- [Problem requirements]:
Among the records, which lines include "river"? List them.

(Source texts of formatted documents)
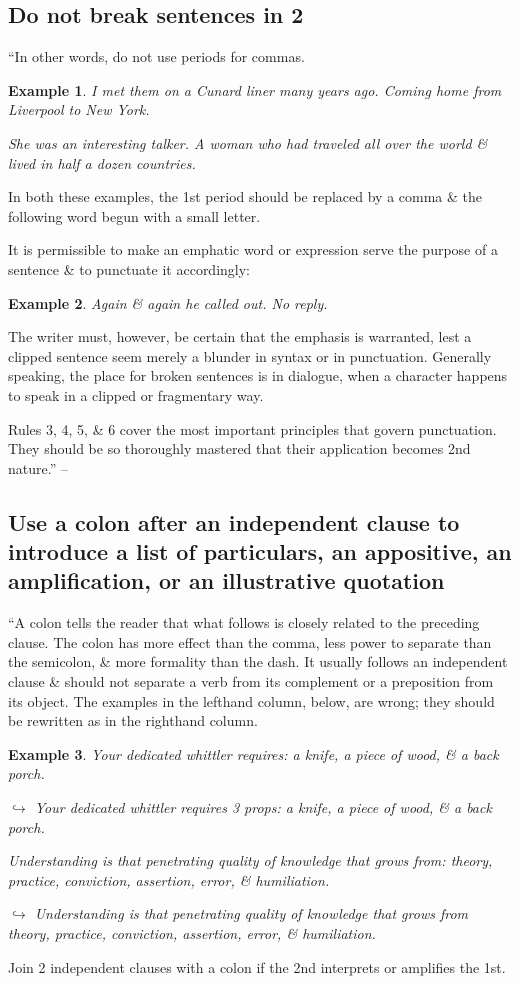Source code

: \documentclass[oneside]{book}
\numberwithin{equation}{section}
\newtheorem{example}{Example}[chapter]
\begin{document}
\subsection{Do not break sentences in 2}
``In other words, do not use periods for commas.

\begin{example}
	I met them on a Cunard liner many years ago. Coming home from Liverpool to New York.
	
	She was an interesting talker. A woman who had traveled all over the world \& lived in half a dozen countries.
\end{example}
In both these examples, the 1st period should be replaced by a comma \& the following word begun with a small letter.

It is permissible to make an emphatic word or expression serve the purpose of a sentence \& to punctuate it accordingly:

\begin{example}
	Again \& again he called out. No reply.
\end{example}
The writer must, however, be certain that the emphasis is warranted, lest a clipped sentence seem merely a blunder in syntax or in punctuation. Generally speaking, the place for broken sentences is in dialogue, when a character happens to speak in a clipped or fragmentary way.

Rules 3, 4, 5, \& 6 cover the most important principles that govern punctuation. They should be so thoroughly mastered that their application becomes 2nd nature.'' -- \cite[Chap. 1, Sect. 6, p. 20]{Strunk_White2019}

\subsection{Use a colon after an independent clause to introduce a list of particulars, an appositive, an amplification, or an illustrative quotation}
``A colon tells the reader that what follows is closely related to the preceding clause. The colon has more effect than the comma, less power to separate than the semicolon, \& more formality than the dash. It usually follows an independent clause \& should not separate a verb from its complement or a preposition from its object. The examples in the lefthand column, below, are wrong; they should be rewritten as in the righthand column.

\begin{example}
	Your dedicated whittler requires: a knife, a piece of wood, \& a back porch.
	
	$\hookrightarrow$ Your dedicated whittler requires 3 props: a knife, a piece of wood, \& a back porch.
	
	Understanding is that penetrating quality of knowledge that grows from: theory, practice, conviction, assertion, error, \& humiliation.
	
	$\hookrightarrow$ Understanding is that penetrating quality of knowledge that grows from theory, practice, conviction, assertion, error, \& humiliation.
\end{example}
Join 2 independent clauses with a colon if the 2nd interprets or amplifies the 1st.
\end{document}

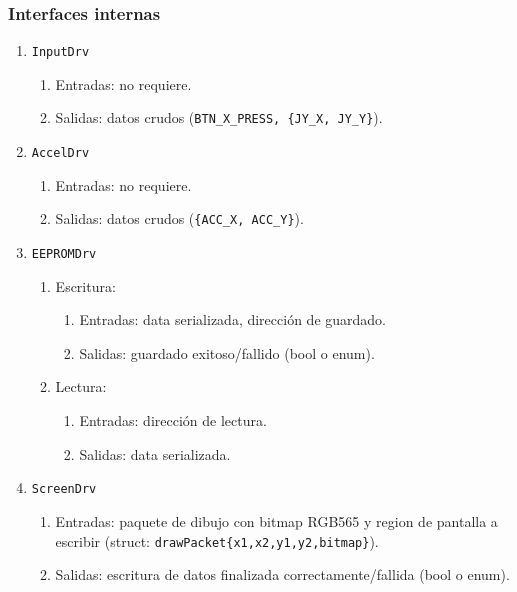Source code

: \documentclass[11pt,a4paper]{article}
\begin{document}
\subsubsection{Interfaces internas}
\begin{enumerate}
  \item \texttt{InputDrv}
    \begin{enumerate}
      \item Entradas: no requiere.
      \item Salidas: datos crudos (\texttt{BTN\_X\_PRESS, \{JY\_X, JY\_Y\}}).
    \end{enumerate}
  \item \texttt{AccelDrv}
    \begin{enumerate}
      \item Entradas: no requiere.
      \item Salidas: datos crudos (\texttt{\{ACC\_X, ACC\_Y\}}).
    \end{enumerate}
  \item \texttt{EEPROMDrv}
    \begin{enumerate}
      \item Escritura:
      \begin{enumerate}
        \item Entradas: data serializada, dirección de guardado.
        \item Salidas: guardado exitoso/fallido (bool o enum).
      \end{enumerate}
      \item Lectura:
      \begin{enumerate}
        \item Entradas: dirección de lectura.
        \item Salidas: data serializada.
      \end{enumerate}
    \end{enumerate}
  \item \texttt{ScreenDrv}
    \begin{enumerate}
      \item Entradas: paquete de dibujo con bitmap RGB565 y region de pantalla a escribir (struct: \texttt{drawPacket\{x1,x2,y1,y2,bitmap\}}).
      \item Salidas: escritura de datos finalizada correctamente/fallida (bool o enum).
    \end{enumerate}

\end{enumerate}
\end{document}
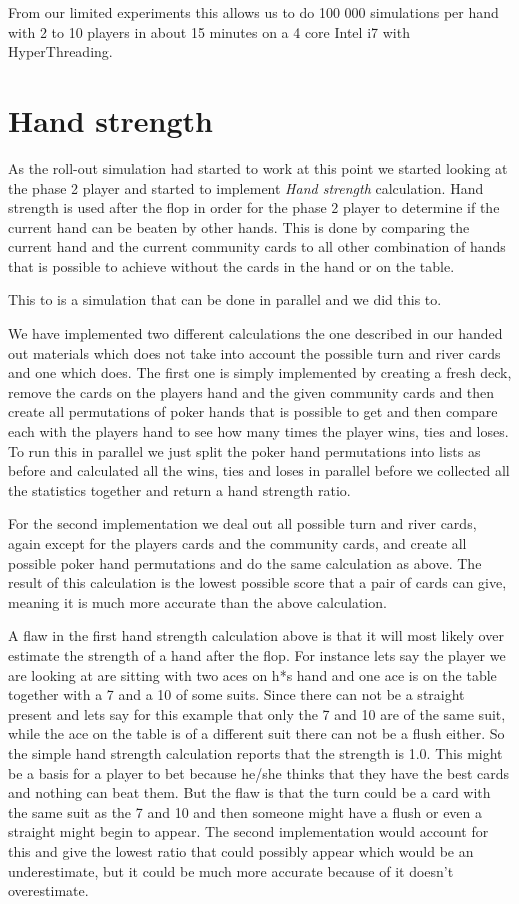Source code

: \documentclass[titlepage, a4paper]{article}
\begin{document}
From our limited experiments this allows us to do 100 000 simulations per hand with
2 to 10 players in about 15 minutes on a 4 core Intel i7 with HyperThreading.

\section{Hand strength}\label{hand strength}
As the roll-out simulation had started to work at this point we started looking at
the phase 2 player and started to implement \textit{Hand strength} calculation.
Hand strength is used after the flop in order for the phase 2 player to determine if
the current hand can be beaten by other hands. This is done by comparing the current
hand and the current community cards to all other combination of hands that is possible
to achieve without the cards in the hand or on the table. 

This to is a simulation that can be done in parallel and we did this to. 

We have implemented two different
calculations the one described in our handed out materials which does not take into
account the possible turn and river cards and one which does. The first one is simply
implemented by creating a fresh deck, remove the cards on the players hand and the
given community cards and then create all permutations of poker hands that is possible
to get and then compare each with the players hand to see how many times the player
wins, ties and loses. To run this in parallel we just split the poker hand permutations
into lists as before and calculated all the wins, ties and loses in parallel before
we collected all the statistics together and return a hand strength ratio.

For the second implementation we deal out all possible turn and river cards, again
except for the players cards and the community cards, and create all possible poker
hand permutations and do the same calculation as above. The result of this calculation
is the lowest possible score that a pair of cards can give, meaning it is much more
accurate than the above calculation.

A flaw in the first hand strength calculation above is that it will most likely
over estimate the strength of a hand after the flop. For instance lets say the player
we are looking at are sitting with two aces on h*s hand and one ace is on the table
together with a 7 and a 10 of some suits. Since there can not be a straight present
and lets say for this example that only the 7 and 10 are of the same suit, while
the ace on the table is of a different suit there can not be a flush either. So the
simple hand strength calculation reports that the strength is 1.0. This might be
a basis for a player to bet because he/she thinks that they have the best cards and
nothing can beat them. But the flaw is that the turn could be a card with the same suit
as the 7 and 10 and then someone might have a flush or even a straight might begin to
appear. The second implementation would account for this and give the lowest ratio
that could possibly appear which would be an underestimate, but it could be
much more accurate because of it doesn't overestimate.
\end{document}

- [The completed task]:
account the possible turn and river cards and one which does. The first one is simply
For the second implementation we deal out all possible turn and river cards, again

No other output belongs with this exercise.